Community Voices: A Metro Field Trip Opened Our Eyes to How Women Guide Public Transportation

By Franklin High School students Yuki McKenzie and India Unwin

For our recent field trip to Bellevue as part of the Women’s Transportation Seminar Transportation YOU program , we were told that we would be taking a bus, so we expected a regular yellow bus rental. What we got instead was a chartered King County Metro bus with “SPECIAL” on the LED display! On our way across the lake, we happened to pass by some new Sound Transit Light Rail construction.

The beginning of our day was spent in an office building in downtown Bellevue, where we met several women who worked in a variety of  STEM (Science, Technology, Engineering, and Math) and transportation careers, a public outreach coordinator, a few civil engineers, and more. Several of them were women of color, which was especially nice to see for us as two young Asian women.

Franklin Students
Franklin High students (Quakers) on the field trip.

A few engineers who we met work on the I-405 corridor, and they were able to show us examples of their projects. One woman let us see a fascinating computer-generated video of a new three-level interchange that was designed to ease traffic and move people through efficiently. That video was one of our favorite parts of the trip. Another thing the engineers explained was how much work goes into making design elements like light posts and fencing consistent across miles of roadway.

From there, we walked to Bellevue City Hall, where we met with a traffic manager named Darcy. She showed us the software that she uses to access all of the city’s traffic cameras to watch the lights at particular intersections. Her workspace was filled with screens mapping various traffic concerns in real time, which was fascinating to watch. She also told us she has the ability to press crosswalk buttons remotely and explained how sensors under the asphalt work like metal detectors. In Bellevue, they’ve even painted little bike symbols where cyclists can stop on the sensors for maximum sensitivity! Later, as we crossed through the intersection she was watching, we waved at the camera.

Meeting the people who worked at the East Base facility gave us insight into the variety of jobs in the transportation field as well as how employees can advance their careers within King County Metro. We had opportunities to talk with operators and bus mechanics to learn what their day-to-days were like. Several of the bus drivers who we met were relatively new to the job, and we found their perspective intriguing. Talking to them, it was easy to see how high school students like us could develop very rewarding jobs in transportation. They offered us insight into a range of stages in drivers’ careers and were successful female role models who we could relate to. It was interesting to talk to women who worked at various levels throughout the agency, many of who had begun as part-time operators. It gives us something to think about every time we board a bus or see a training coach around town.

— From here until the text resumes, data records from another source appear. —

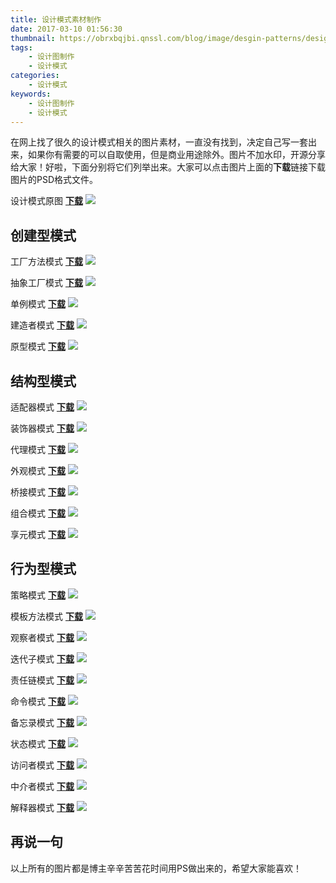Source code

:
 ```yaml
---
title: 设计模式素材制作
date: 2017-03-10 01:56:30
thumbnail: https://obrxbqjbi.qnssl.com/blog/image/desgin-patterns/design-patterns.png
tags:
	- 设计图制作
	- 设计模式
categories:
	- 设计模式
keywords:
	- 设计图制作
	- 设计模式
---
```

在网上找了很久的设计模式相关的图片素材，一直没有找到，决定自己写一套出来，如果你有需要的可以自取使用，但是商业用途除外。图片不加水印，开源分享给大家！好啦，下面分别将它们列举出来。大家可以点击图片上面的**下载**链接下载图片的PSD格式文件。

设计模式原图     [**下载**](https://obrxbqjbi.qnssl.com/blog/image/desgin-patterns/design-patterns.psd)
![](https://obrxbqjbi.qnssl.com/blog/image/desgin-patterns/design-patterns.png)

## 创建型模式

工厂方法模式     [**下载**](https://obrxbqjbi.qnssl.com/blog/image/desgin-patterns/factory-method.psd)
![](https://obrxbqjbi.qnssl.com/blog/image/desgin-patterns/factory-method.png)

抽象工厂模式     [**下载**](https://obrxbqjbi.qnssl.com/blog/image/desgin-patterns/abstract-factory.psd)
![](https://obrxbqjbi.qnssl.com/blog/image/desgin-patterns/abstract-factory.png)

单例模式     [**下载**](https://obrxbqjbi.qnssl.com/blog/image/desgin-patterns/singleton-pattern.psd)
![](https://obrxbqjbi.qnssl.com/blog/image/desgin-patterns/singleton-pattern.png)

建造者模式     [**下载**](https://obrxbqjbi.qnssl.com/blog/image/desgin-patterns/builder-pattern.psd)
![](https://obrxbqjbi.qnssl.com/blog/image/desgin-patterns/builder-pattern.png)

原型模式     [**下载**](https://obrxbqjbi.qnssl.com/blog/image/desgin-patterns/prototype-pattern.psd)
![](https://obrxbqjbi.qnssl.com/blog/image/desgin-patterns/prototype-pattern.png)

## 结构型模式

适配器模式     [**下载**](https://obrxbqjbi.qnssl.com/blog/image/desgin-patterns/adaptor-pattern.psd)
![](https://obrxbqjbi.qnssl.com/blog/image/desgin-patterns/adaptor-pattern.png)

装饰器模式     [**下载**](https://obrxbqjbi.qnssl.com/blog/image/desgin-patterns/decorator-pattern.psd)
![](https://obrxbqjbi.qnssl.com/blog/image/desgin-patterns/decorator-pattern.png)

代理模式     [**下载**](https://obrxbqjbi.qnssl.com/blog/image/desgin-patterns/proxy-pattern.psd)
![](https://obrxbqjbi.qnssl.com/blog/image/desgin-patterns/proxy-pattern.png)

外观模式     [**下载**](https://obrxbqjbi.qnssl.com/blog/image/desgin-patterns/facade-pattern.psd)
![](https://obrxbqjbi.qnssl.com/blog/image/desgin-patterns/facade-pattern.png)

桥接模式     [**下载**](https://obrxbqjbi.qnssl.com/blog/image/desgin-patterns/bridge-pattern.psd)
![](https://obrxbqjbi.qnssl.com/blog/image/desgin-patterns/bridge-pattern.png)

组合模式     [**下载**](https://obrxbqjbi.qnssl.com/blog/image/desgin-patterns/composite-pattern.psd)
![](https://obrxbqjbi.qnssl.com/blog/image/desgin-patterns/composite-pattern.png)

享元模式     [**下载**](https://obrxbqjbi.qnssl.com/blog/image/desgin-patterns/flyweight-pattern.psd)
![](https://obrxbqjbi.qnssl.com/blog/image/desgin-patterns/flyweight-pattern.png)

## 行为型模式

策略模式     [**下载**](https://obrxbqjbi.qnssl.com/blog/image/desgin-patterns/strategy-pattern.psd)
![](https://obrxbqjbi.qnssl.com/blog/image/desgin-patterns/strategy-pattern.png)

模板方法模式     [**下载**](https://obrxbqjbi.qnssl.com/blog/image/desgin-patterns/template-pattern.psd)
![](https://obrxbqjbi.qnssl.com/blog/image/desgin-patterns/template-pattern.png)

观察者模式     [**下载**](https://obrxbqjbi.qnssl.com/blog/image/desgin-patterns/observer-pattern.psd)
![](https://obrxbqjbi.qnssl.com/blog/image/desgin-patterns/observer-pattern.png)

迭代子模式     [**下载**](https://obrxbqjbi.qnssl.com/blog/image/desgin-patterns/iterator-pattern.psd)
![](https://obrxbqjbi.qnssl.com/blog/image/desgin-patterns/iterator-pattern.png)

责任链模式     [**下载**](https://obrxbqjbi.qnssl.com/blog/image/desgin-patterns/responsible-chain-pattern.psd)
![](https://obrxbqjbi.qnssl.com/blog/image/desgin-patterns/responsible-chain-pattern.png)

命令模式     [**下载**](https://obrxbqjbi.qnssl.com/blog/image/desgin-patterns/command-pattern.psd)
![](https://obrxbqjbi.qnssl.com/blog/image/desgin-patterns/command-pattern.png)

备忘录模式     [**下载**](https://obrxbqjbi.qnssl.com/blog/image/desgin-patterns/reminder-pattern.psd)
![](https://obrxbqjbi.qnssl.com/blog/image/desgin-patterns/reminder-pattern.png)

状态模式     [**下载**](https://obrxbqjbi.qnssl.com/blog/image/desgin-patterns/state-pattern.psd)
![](https://obrxbqjbi.qnssl.com/blog/image/desgin-patterns/state-pattern.png)

访问者模式     [**下载**](https://obrxbqjbi.qnssl.com/blog/image/desgin-patterns/visitor-pattern.psd)
![](https://obrxbqjbi.qnssl.com/blog/image/desgin-patterns/visitor-pattern.png)

中介者模式     [**下载**](https://obrxbqjbi.qnssl.com/blog/image/desgin-patterns/mediator-pattern.psd)
![](https://obrxbqjbi.qnssl.com/blog/image/desgin-patterns/mediator-pattern.png)

解释器模式     [**下载**](https://obrxbqjbi.qnssl.com/blog/image/desgin-patterns/intepreter-pattern.psd)
![](https://obrxbqjbi.qnssl.com/blog/image/desgin-patterns/intepreter-pattern.png)

## 再说一句
以上所有的图片都是博主辛辛苦苦花时间用PS做出来的，希望大家能喜欢！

Touring the maintenance garage was less about our prospects as potential Metro employees and more about cool mechanical stuff. This was a compelling view into how the Metro bus system operates behind the scenes and the jobs that people do there. We were able to see how people service, clean, and circulate buses between bases.

The variety of careers that we got to see throughout the trip not only taught us worlds more about how transit systems are built and operated but also made us think about how we would fit into the system. And the Light Rail construction that we passed in the “special” bus on the way to Bellevue?  By the end of the trip, we had lots more insight into what that construction will become.


India Unwin is a junior at Franklin High School and enjoys using public transportation.

Yuki McKenzie is a junior at Franklin who uses public transportation every day.